[PATCH v1 0/2] Optimize S2 page splitting

All of lore.kernel.org
 help / color / mirror / Atom feed

* [PATCH v1 0/2] Optimize S2 page splitting
@ 2026-06-10 20:21 Leonardo Bras
  2026-06-10 20:21 ` [PATCH v1 1/2] KVM: arm64: Introduce KVM_PGTABLE_WALK_SKIP_LEVEL* walk flags Leonardo Bras
  2026-06-10 20:21 ` [PATCH v1 2/2] KVM: arm64: Make stage2_split_walker() skip unnecessary walks Leonardo Bras
  0 siblings, 2 replies; 5+ messages in thread
From: Leonardo Bras @ 2026-06-10 20:21 UTC (permalink / raw)
  To: Marc Zyngier, Oliver Upton, Joey Gouly, Steffen Eiden,
	Suzuki K Poulose, Zenghui Yu, Catalin Marinas, Will Deacon,
	Fuad Tabba, Leonardo Bras, Raghavendra Rao Ananta
  Cc: linux-arm-kernel, kvmarm, linux-kernel

While playing with dirty-bit tracking, I decided to take a look on how page
splitting works. Found out all entries are walked, even though we can infer,
for instance that:
- If a level-3 entry is walked, it means the parent level-2 entry is split
- If a split just succeeded in an table entry, it means all children nodes
  are already split

This patches' idea is to introduce new walking flags to skip pagetable 
levels 0-3. 

The idea of skipping child nodes was also tested, but it was marginally 
slower than just skipping levels, so it was discarted. 

Optimization measured on two scenarios involving eager-splitting on a
VM with 1 memslot of 64GB:
- Scenario 1: No manual protect, whole memslot split at dirty-track enable
  (KVM_SET_USER_MEMORY_REGION2 ioctl with KVM_MEM_LOG_DIRTY_PAGES)
  - Split happens only once, whole region
  - Evalutes improved batch performance of splitting
- Scenario 2: Manual protect, split happens during every dirty-bit clean
  (KVM_CLEAR_DIRTY_LOG ioctl), average for 2 iterations.
  - Split called multiple times, for smaller 64-page sections.
  - Evaluate improved performance for multiple calls

Scenario 1, improvement on dirty-track enable ioctl for the memslot:
- Memory was already split (4k pages):  -35.47% runtime (stdev 5.63%)
- THP backed memory:                    -11.94% runtime (stdev 2.55%)
- 64x1GB hugetlb memory:                -14.46% runtime (stdev 2.68%)

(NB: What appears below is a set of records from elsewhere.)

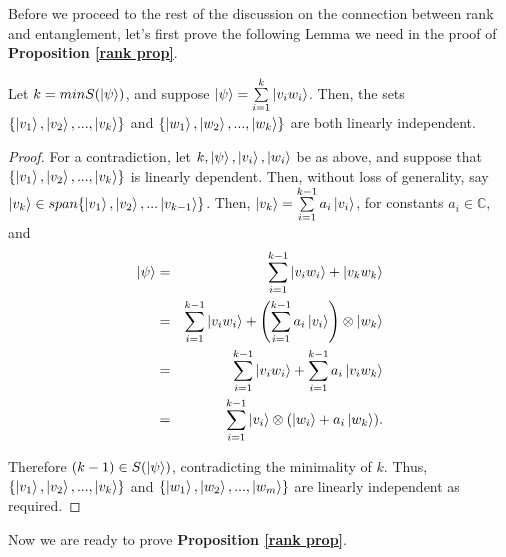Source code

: Before we proceed to the rest of the discussion on the connection between rank and entanglement, let's first prove the following Lemma we need in the proof of \textbf{Proposition \ref{rank prop}}.

\begin{lemma}
\label{independence lemma}
Let $k=min S(\ket{\psi})$, and suppose $\ket{\psi}=\sum\limits_{i=1}^k \ket{v_iw_i}$.  Then, the sets $\{\ket{v_1}, \ket{v_2},...,\ket{v_k}\}$ and $\{\ket{w_1}, \ket{w_2},...,\ket{w_k}\}$ are both linearly independent.
\end{lemma}

\begin{proof}
For a contradiction, let $k, \ket{\psi}, \ket{v_i}, \ket{w_i}$ be as above, and suppose that $\{\ket{v_1}, \ket{v_2},...,\ket{v_k}\}$ is linearly dependent. Then, without loss of generality, say $\ket{v_k} \in span\{\ket{v_1}, \ket{v_2},...\ket{v_{k-1}}\}$. Then, $\ket{v_k}=\sum\limits_{i=1}^{k-1} a_i \ket{v_i}$, for constants $a_i \in \mathbb{C}$, and
\begin{eqnarray*}
\ket{\psi}&=&\sum\limits_{i=1}^{k-1} \ket{v_i w_i} + \ket{v_k w_k}\\
&=&\sum_{i=1}^{k-1} \ket{v_i w_i} + \left(\sum_{i=1}^{k-1} a_i\ket{v_i}\right) \otimes \ket{w_k}\\
&=&\sum_{i=1}^{k-1} \ket{v_i w_i} + \sum_{i=1}^{k-1} a_i\ket{v_iw_k}\\
&=&\sum_{i=1}^{k-1} \ket{v_i} \otimes (\ket{w_i}+a_i\ket{w_k}).\\
\end{eqnarray*}

Therefore $(k-1) \in S(\ket{\psi})$, contradicting the minimality of $k$.  Thus, $\{\ket{v_1}, \ket{v_2},...,\ket{v_k}\}$ and $\{\ket{w_1}, \ket{w_2},...,\ket{w_m}\}$ are linearly independent as required.
\end{proof}

\bigskip
Now we are ready to prove \textbf{Proposition \ref{rank prop}}.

Scenario 2, improvement on dirty-log clean ioctl for the memslot:
- Memory was already split (4k pages):  -26.36% runtime (stdev 3.32%)
- THP backed memory:                    -12.05% runtime (stdev 0.37%)
- 64x1GB hugetlb memory:                -13.87% runtime (stdev 0.86%)

For collecting above numbers, the following script was ran in both vanilla 
and patched kernels, with kernel parameter 'default_hugepagesz=1G', on an 
AmpereOne with 256GB RAM.

--- dirty_test.sh
#!/bin/bash
filename=$(uname -r |cut -d'-' -f 4-)

run_test(){
  uname -a
  cat /proc/cmdline

  #prepare
  sudo bash -c 'echo 64 > /proc/sys/vm/nr_hugepages'

  ./dirty_log_perf_test -g -b 64G
  ./dirty_log_perf_test -g -b 64G -s anonymous_thp
  ./dirty_log_perf_test -g -b 64G -s shared_hugetlb

  ./dirty_log_perf_test -b 64G
  ./dirty_log_perf_test -b 64G -s anonymous_thp
  ./dirty_log_perf_test -b 64G -s shared_hugetlb
}

run_test 2>&1 | tee ${filename}
---

Above dirty_log_perf_test command is the standard kvm selftest found in the 
kernel tree. It tested the following guest modes:
Testing guest mode: PA-bits:48,  VA-bits:48,  4K pages
Testing guest mode: PA-bits:48,  VA-bits:48, 16K pages
Testing guest mode: PA-bits:48,  VA-bits:48, 64K pages
Testing guest mode: PA-bits:40,  VA-bits:48,  4K pages
Testing guest mode: PA-bits:40,  VA-bits:48, 16K pages
Testing guest mode: PA-bits:40,  VA-bits:48, 64K pages

Performance numbers from above modes were used to calculate average and 
stdev showed in the optimization results.

Changes since v1:
- Changed approach from return value to walk flags (Will Deacon)
- Discarted skip_child approach (Oliver Upton)
- Measured in real hardware, and from userspace perspective (Marc Zyngier)
- Better explanation of what and how numbers were collected
v1 Link: https://lore.kernel.org/all/20260515195904.2466381-1-leo.bras@arm.com/

Thanks!
Leo

Leonardo Bras (2):
  KVM: arm64: Introduce KVM_PGTABLE_WALK_SKIP_LEVEL* walk flags
  KVM: arm64: Make stage2_split_walker() skip unnecessary walks

 arch/arm64/include/asm/kvm_pgtable.h | 13 +++++++++++++
 arch/arm64/kvm/hyp/pgtable.c         | 18 ++++++++++++++++--
 2 files changed, 29 insertions(+), 2 deletions(-)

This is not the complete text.